Date: December 17, 2008
By: Valerie Insinna
State Capitol Bureau
Links: SB 49 and HB 101, SB 840 and HB 1633

JEFFERSON CITY - Despite a continued push from Gov.-elect Jay Nixon during his time as attorney general, the Missouri legislature has yet to pass a bill that would place automated telephone calls on a statewide list blocking telemarketing calls.

The issue will continue to be pressed in the 2009 session, with bills from both the House and Senate advocating adding robocalls to the No Call List.

Robocall legislation reached a high point in 2007 when the Senate unanimously passed an anti-robo call measure which would have put automated phone calls on the No Call List. The bill was given to the House rules committee, but was not voted on.  

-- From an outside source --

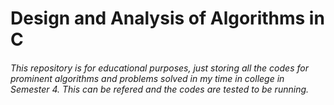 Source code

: <h1>Design and Analysis of Algorithms in C</h1>
<h6>This repository is for educational purposes, just storing all the codes for prominent algorithms and problems solved in my time in college in Semester 4. This can be refered and the codes are tested to be running.</h6>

Sen. Scott Rupp, R-St. Louis, helped write the bill after he received complaints from constituents about robocalls made in his name.  Although Rupp's campaign didn't make political robocalls, other third party organizations made robocalls without identifying their organization.

 

"It was a problem, not just for the people getting the calls, but also for us candidates," he said.

 

But the idea was blocked by the House leadership from consideration.  A bill similar to Rupp's in the Senate was not even assigned to a committee until the last day of session.

 

The bill's sponsor -- Rep. Edward Wildberger, D-St. Joesph -- charged House Speaker Rod Jetton, R-Marble Hill, disliked the bill and held it back.

 

"The speaker felt that this wasn't a bill that was going to advance his cause any or the cause of top Republicans who traditionally have more money to spend on these elections and therefore can make more robocalls," he said. "I think it is partisan within the House...otherwise I think we would at least had the courtesy of hearing the bill on the floor."

 

Jetton said he did not try to hold the bill back even though he didn't support the bill.

 

"I'll be honest, I wasn't out banging on anybody('s door)," he said. "I had other things that were in my opinion higher priority to the citizens that I spent my political capital begging on."

 

Jetton said saying one party consistently overspends the other is "crazy" because it varies from year to year which party has more campaign funding.

 

"Look at Jay Nixon against Kenny Hulshof...outspent by millions of dollars," he said. "What I've seen, from just a campaign strategy is the candidates who put in less money usually do the robocalls because they're cheap and inexpensive."

 

If it had come up for a vote, Jetton said he would have been less supportive of the bill because it would restrain free speech.

 

"I don't know why the government  gets involved in deciding who can call who," he said. "You don't have to answer your phone, you have answering machines that can pick them up."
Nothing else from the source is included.